Two weeks later, with much mental coaxing for the both of us, we painted the office. Daniel had his eye on a green. I asked my husband to explain why he wanted a green room and to elaborate on what he was looking for and his response was, “I like green.” So, there’s that. I have heard him say he wanted a verdant green, one that feels alive, and it’s what he always pictured for his office. So there’s that too. He found a color he liked online – Amazon Moss by Benjamin Moore – and it was the only color he tested on the walls. So now the office is Amazon Moss, a deep, kind of dark green that also has a brightness to it that helps keeps the color from feeling oppressive.
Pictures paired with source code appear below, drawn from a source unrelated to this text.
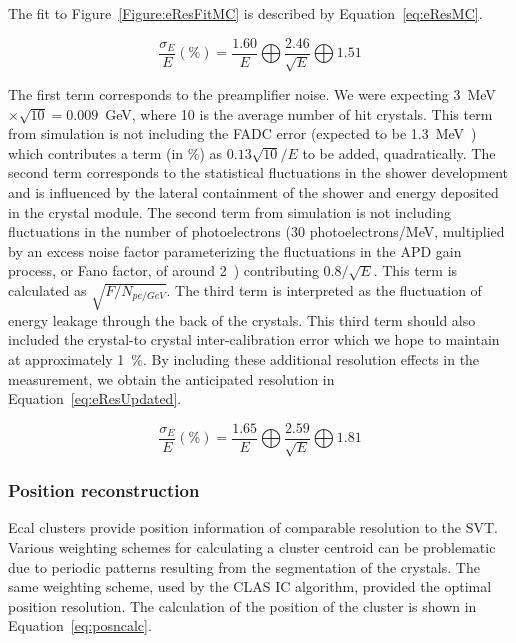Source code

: The fit to Figure~\ref{Figure:eResFitMC} is described by Equation~\ref{eq:eResMC}.

\begin{equation}
\label{eq:eResMC}
\dfrac{\sigma_E}{E} (\%) = \dfrac{1.60}{E} \bigoplus \dfrac{2.46}{\sqrt{E}} \bigoplus 1.51 
\end{equation}

The first term corresponds to the preamplifier noise. We were expecting 3~MeV$\times \sqrt{10} = 0.009$~GeV, where 10 is the average number of hit crystals. This term from simulation is not including the FADC error (expected to be 1.3~MeV~\cite{Charles}) which contributes a term (in $\%$) as $0.13\sqrt{10}/E$ to be added, quadratically. The second term corresponds to the statistical fluctuations in the shower development and is influenced by the lateral containment of the shower and energy deposited in the crystal module. The second term from simulation is not including fluctuations in the number of photoelectrons (30 photoelectrons/MeV, multiplied by an excess noise factor parameterizing the fluctuations in the APD gain process, or Fano factor, of around 2~\cite{panda}) contributing $0.8/\sqrt{E}$. This term is calculated as $\sqrt{F/N_{pe/GeV}}$. The third term is interpreted as the fluctuation of energy leakage through the back of the crystals. This third term should also included the crystal-to crystal inter-calibration error which we hope to maintain at approximately 1~$\%$. By including these additional resolution effects in the measurement, we obtain the anticipated resolution in Equation~\eqref{eq:eResUpdated}.

\begin{equation}
\label{eq:eResUpdated}
\dfrac{\sigma_E}{E} (\%) = \dfrac{1.65}{E} \bigoplus \dfrac{2.59}{\sqrt{E}} \bigoplus 1.81 
\end{equation}

\subsubsection{Position reconstruction}
\indent Ecal clusters provide position information of comparable resolution to the SVT. Various weighting schemes for calculating a cluster centroid can be problematic due to periodic patterns resulting from the segmentation of the crystals. The same weighting scheme, used by the CLAS IC algorithm, provided the optimal position resolution. The calculation of the position of the cluster is shown in Equation~\eqref{eq:posncalc}.

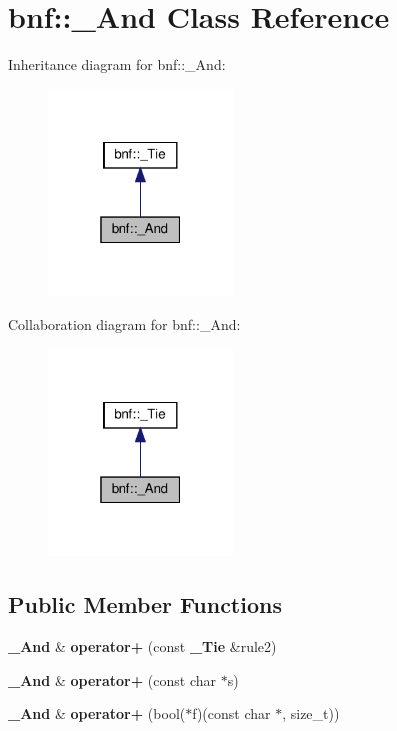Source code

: \section{bnf\+:\+:\+\_\+\+And Class Reference}
\label{classbnf_1_1___and}


Inheritance diagram for bnf\+:\+:\+\_\+\+And\+:
\nopagebreak
\begin{figure}[H]
\begin{center}
\leavevmode
\includegraphics[width=139pt]{classbnf_1_1___and__inherit__graph}
\end{center}
\end{figure}


Collaboration diagram for bnf\+:\+:\+\_\+\+And\+:
\nopagebreak
\begin{figure}[H]
\begin{center}
\leavevmode
\includegraphics[width=139pt]{classbnf_1_1___and__coll__graph}
\end{center}
\end{figure}
\subsection*{Public Member Functions}
\begin{DoxyCompactItemize}
\item 
\mbox{\label{classbnf_1_1___and_af54576e9ade3afb5e1c1c0a36420596c}} 
\textbf{ \+\_\+\+And} \& {\bfseries operator+} (const \textbf{ \+\_\+\+Tie} \&rule2)
\item 
\mbox{\label{classbnf_1_1___and_ada6a76d66b9183ae9ba3ea834ea062eb}} 
\textbf{ \+\_\+\+And} \& {\bfseries operator+} (const char $\ast$s)
\item 
\mbox{\label{classbnf_1_1___and_afa5d2abd30d243c35566ee2597ebebf1}} 
\textbf{ \+\_\+\+And} \& {\bfseries operator+} (bool($\ast$f)(const char $\ast$, size\+\_\+t))
\end{DoxyCompactItemize}

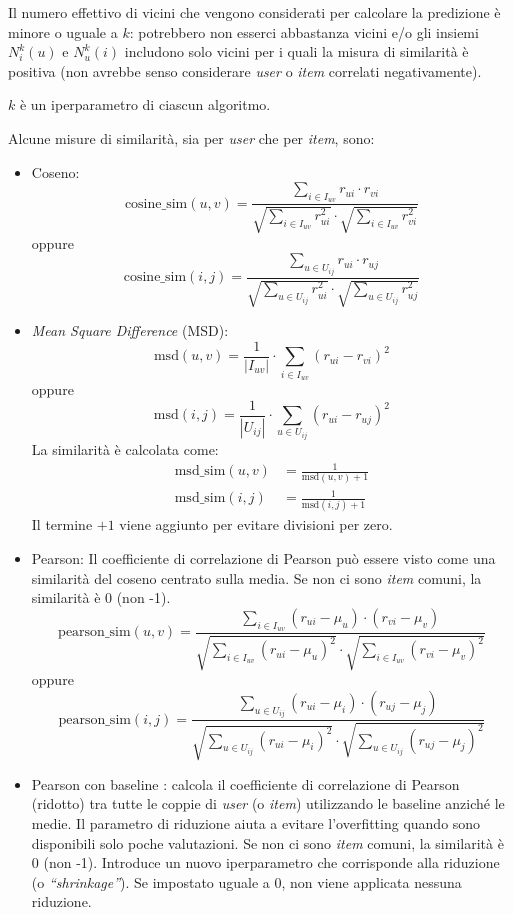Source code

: Il numero effettivo di vicini che vengono considerati per calcolare la predizione è minore o uguale a \(k\): potrebbero non esserci abbastanza vicini e/o gli insiemi \(N_i^k(u)\) e \(N_u^k(i)\) includono solo vicini per i quali la misura di similarità è positiva (non avrebbe senso considerare \emph{user} o \emph{item} correlati negativamente).

\(k\) è un iperparametro di ciascun algoritmo.

Alcune misure di similarità, sia per \emph{user} che per \emph{item}, sono:
\begin{itemize}
    \item Coseno:
        \[
        \text{cosine\_sim}(u, v) = \frac{\sum_{i \in I_{uv}} r_{ui} \cdot r_{vi}}{\sqrt{\sum_{i \in I_{uv}} r_{ui}^2} \cdot \sqrt{\sum_{i \in I_{uv}} r_{vi}^2}}
        \]
        oppure
        \[
        \text{cosine\_sim}(i, j) = \frac{\sum_{u \in U_{ij}} r_{ui} \cdot r_{uj}}{\sqrt{\sum_{u \in U_{ij}} r_{ui}^2} \cdot \sqrt{\sum_{u \in U_{ij}} r_{uj}^2}}
        \]
    \item \emph{Mean Square Difference} (MSD):
        \[
        \text{msd}(u, v) = \frac{1}{|I_{uv}|} \cdot \sum_{i \in I_{uv}} (r_{ui} - r_{vi})^2
        \]
        oppure
        \[
        \text{msd}(i, j) = \frac{1}{|U_{ij}|} \cdot \sum_{u \in U_{ij}} (r_{ui} - r_{uj})^2
        \]
        La similarità è calcolata come:
        \begin{align*}
            \text{msd\_sim}(u, v) &= \frac{1}{\text{msd}(u, v) + 1} \\
            \text{msd\_sim}(i, j) &= \frac{1}{\text{msd}(i, j) + 1}
        \end{align*}
        Il termine \(+1\) viene aggiunto per evitare divisioni per zero.
    \item Pearson: Il coefficiente di correlazione di Pearson può essere visto come una similarità del coseno centrato sulla media. Se non ci sono \emph{item} comuni, la similarità è 0 (non -1).
        \[
        \text{pearson\_sim}(u, v) = \frac{\sum_{i \in I_{uv}} (r_{ui} - \mu_u) \cdot (r_{vi} - \mu_v)}{\sqrt{\sum_{i \in I_{uv}} (r_{ui} - \mu_u)^2} \cdot \sqrt{\sum_{i \in I_{uv}} (r_{vi} - \mu_v)^2}}
        \]
        oppure
        \[
        \text{pearson\_sim}(i, j) = \frac{\sum_{u \in U_{ij}} (r_{ui} - \mu_i) \cdot (r_{uj} - \mu_j)}{\sqrt{\sum_{u \in U_{ij}} (r_{ui} - \mu_i)^2} \cdot \sqrt{\sum_{u \in U_{ij}} (r_{uj} - \mu_j)^2}}
        \]
    \item Pearson con baseline \cite{Recommendation_book}: calcola il coefficiente di correlazione di Pearson (ridotto) tra tutte le coppie di \emph{user} (o \emph{item}) utilizzando le baseline anziché le medie. Il parametro di riduzione aiuta a evitare l'overfitting quando sono disponibili solo poche valutazioni. Se non ci sono \emph{item} comuni, la similarità è 0 (non -1). Introduce un nuovo iperparametro che corrisponde alla riduzione (o \emph{``shrinkage''}). Se impostato uguale a 0, non viene applicata nessuna riduzione.

\end{itemize}

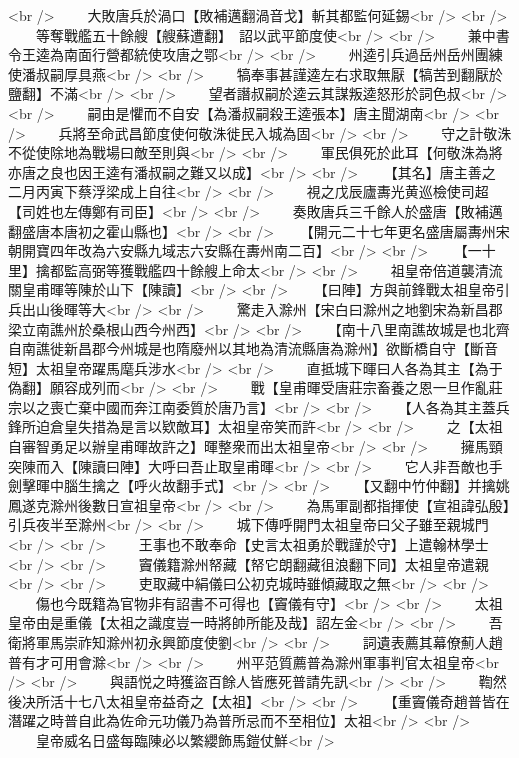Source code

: <br />
　　大敗唐兵於渦口【敗補邁翻渦音戈】斬其都監何延錫<br />
<br />
　　等奪戰艦五十餘艘【艘蘇遭翻】　詔以武平節度使<br />
<br />
　　兼中書令王逵為南面行營都統使攻唐之鄂<br />
<br />
　　州逵引兵過岳州岳州團練使潘叔嗣厚具燕<br />
<br />
　　犒奉事甚謹逵左右求取無厭【犒苦到翻厭於鹽翻】不滿<br />
<br />
　　望者譖叔嗣於逵云其謀叛逵怒形於詞色叔<br />
<br />
　　嗣由是懼而不自安【為潘叔嗣殺王逵張本】唐主聞湖南<br />
<br />
　　兵將至命武昌節度使何敬洙徙民入城為固<br />
<br />
　　守之計敬洙不從使除地為戰場曰敵至則與<br />
<br />
　　軍民俱死於此耳【何敬洙為將亦唐之良也因王逵有潘叔嗣之難又以成】<br />
<br />
　　【其名】唐主善之　二月丙寅下蔡浮梁成上自往<br />
<br />
　　視之戊辰廬夀光黄巡檢使司超【司姓也左傳鄭有司臣】<br />
<br />
　　奏敗唐兵三千餘人於盛唐【敗補邁翻盛唐本唐初之霍山縣也】<br />
<br />
　　【開元二十七年更名盛唐屬夀州宋朝開寶四年改為六安縣九域志六安縣在夀州南二百】<br />
<br />
　　【一十里】擒都監高弼等獲戰艦四十餘艘上命太<br />
<br />
　　祖皇帝倍道襲清流關皇甫暉等陳於山下【陳讀】<br />
<br />
　　【曰陣】方與前鋒戰太祖皇帝引兵出山後暉等大<br />
<br />
　　驚走入滁州【宋白曰滁州之地劉宋為新昌郡梁立南譙州於桑根山西今州西】<br />
<br />
　　【南十八里南譙故城是也北齊自南譙徙新昌郡今州城是也隋廢州以其地為清流縣唐為滁州】欲斷橋自守【斷音短】太祖皇帝躍馬麾兵涉水<br />
<br />
　　直抵城下暉曰人各為其主【為于偽翻】願容成列而<br />
<br />
　　戰【皇甫暉受唐莊宗畜養之恩一旦作亂莊宗以之喪亡棄中國而奔江南委質於唐乃言】<br />
<br />
　　【人各為其主蓋兵鋒所迫倉皇失措為是言以欵敵耳】太祖皇帝笑而許<br />
<br />
　　之【太祖自審智勇足以辦皇甫暉故許之】暉整衆而出太祖皇帝<br />
<br />
　　擁馬頸突陳而入【陳讀曰陣】大呼曰吾止取皇甫暉<br />
<br />
　　它人非吾敵也手劍擊暉中腦生擒之【呼火故翻手式】<br />
<br />
　　【又翻中竹仲翻】并擒姚鳳遂克滁州後數日宣祖皇帝<br />
<br />
　　為馬軍副都指揮使【宣祖諱弘殷】引兵夜半至滁州<br />
<br />
　　城下傳呼開門太祖皇帝曰父子雖至親城門<br />
<br />
　　王事也不敢奉命【史言太祖勇於戰謹於守】上遣翰林學士<br />
<br />
　　竇儀籍滁州帑藏【帑它朗翻藏徂浪翻下同】太祖皇帝遣親<br />
<br />
　　吏取藏中絹儀曰公初克城時雖傾藏取之無<br />
<br />
　　傷也今既籍為官物非有詔書不可得也【竇儀有守】<br />
<br />
　　太祖皇帝由是重儀【太祖之識度豈一時將帥所能及哉】詔左金<br />
<br />
　　吾衛將軍馬崇祚知滁州初永興節度使劉<br />
<br />
　　詞遺表薦其幕僚薊人趙普有才可用會滁<br />
<br />
　　州平范質薦普為滁州軍事判官太祖皇帝<br />
<br />
　　與語悦之時獲盜百餘人皆應死普請先訊<br />
<br />
　　鞫然後决所活十七八太祖皇帝益奇之【太祖】<br />
<br />
　　【重竇儀奇趙普皆在潛躍之時普自此為佐命元功儀乃為普所忌而不至相位】太祖<br />
<br />
　　皇帝威名日盛每臨陳必以繁纓飾馬鎧仗鮮<br />
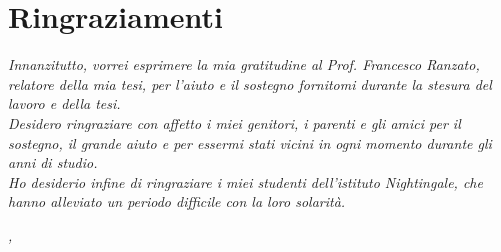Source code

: 
\cleardoublepage
{}
{}

\bigskip

\begingroup
\let\clearpage\relax
\let\cleardoublepage\relax
\let\cleardoublepage\relax

\chapter*{Ringraziamenti}

\noindent \textit{Innanzitutto, vorrei esprimere la mia gratitudine al Prof. Francesco Ranzato, relatore della mia tesi, per l'aiuto e il sostegno fornitomi durante la stesura del lavoro e della tesi.}\\

\noindent \textit{Desidero ringraziare con affetto i miei genitori, i parenti e gli amici per il sostegno, il grande aiuto e per essermi stati vicini in ogni momento durante gli anni di studio.}\\

\noindent \textit{Ho desiderio infine di ringraziare i miei studenti dell'istituto Nightingale, che hanno alleviato un periodo difficile con la loro solarità.}\\
\bigskip

\noindent\textit{\myLocation, \myTime}
\hfill \myName

\endgroup

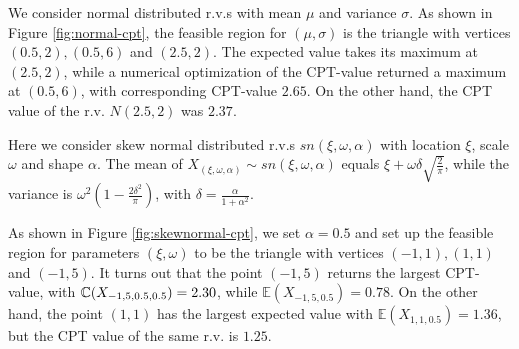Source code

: \begin{example}
We consider normal distributed r.v.s with mean $\mu$ and variance $\sigma$. As shown in Figure \ref{fig:normal-cpt}, the feasible region for $(\mu, \sigma)$ is the triangle with vertices $(0.5,2), (0.5,6)$ and $(2.5,2)$. The expected value takes its maximum at $(2.5, 2)$, while a numerical optimization of the CPT-value returned a maximum at $(0.5, 6)$, with corresponding CPT-value $2.65$. On the other hand, the CPT value of the r.v. $N(2.5, 2)$ was $2.37$.
\end{example}

\begin{example}
Here we consider skew normal distributed r.v.s $sn(\xi, \omega, \alpha)$ with location $\xi$, scale $\omega$ and shape $\alpha$.  
The mean of $X_{(\xi, \omega, \alpha)} \sim sn(\xi, \omega, \alpha)$ equals 
$\xi + \omega \delta \sqrt{\frac{2}{\pi}}$, while the  variance is
$\omega^2(1 - \frac{2\delta^2}{\pi})$, with $\delta = \frac{\alpha}{1 + \alpha^2}$.

As shown in Figure \ref{fig:skewnormal-cpt}, we set $\alpha=0.5$ and set up the feasible region for parameters $(\xi, \omega)$ to be the triangle with vertices $(-1,1), (1,1)$ and $(-1,5)$.  
It turns out that the point $(-1,5)$ returns the largest CPT-value, with $\mathbb{C}(X_{-1,5,0.5,0.5}) = 2.30$, while
$\mathbb{E}(X_{-1,5,0.5}) = 0.78$.
On the other hand, the point $(1,1)$ has the largest expected value with $\mathbb{E}(X_{1,1,0.5}) = 1.36$, but the CPT value of the same r.v. is $1.25$.
\end{example}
That was last week. Here we are again having to do more painting: touching up the trim in the master bedroom and office, and painting the hallway where the renovation had taken place, all in that bright white Powdered Snow.
And now a note on painting with your significant other. DON’T DO IT. Especially if neither one of you enjoys it. In the four months we have lived in this house, I think all of our arguments have been about painting, a little bit about color and process but mostly about how long it takes, especially since it eats up our weekends. Studies and anecdotal evidence have shown that couples end up fighting a whole lot during and after trips to Ikea, Home Depot and similar stores (see this Last Week Tonight with John Oliver sketch featuring Nick Offerman). Well, painting should be added to that list. You can save a lot of money on projects when you do the labor yourself and painting is one of those projects that most people easily can do. But if you have the budget, it might be wise to consider hiring a painter simply to save yourself and your significant other from hours of the silent treatment.
Which leads me to today. What was supposed to be a really easy and short paint job came with the past four months of paint weariness. But now we’re done for hopefully a few months. We’re sitting on the couch, drinking beer, listening to our puppy snore and we think the upstairs looks great.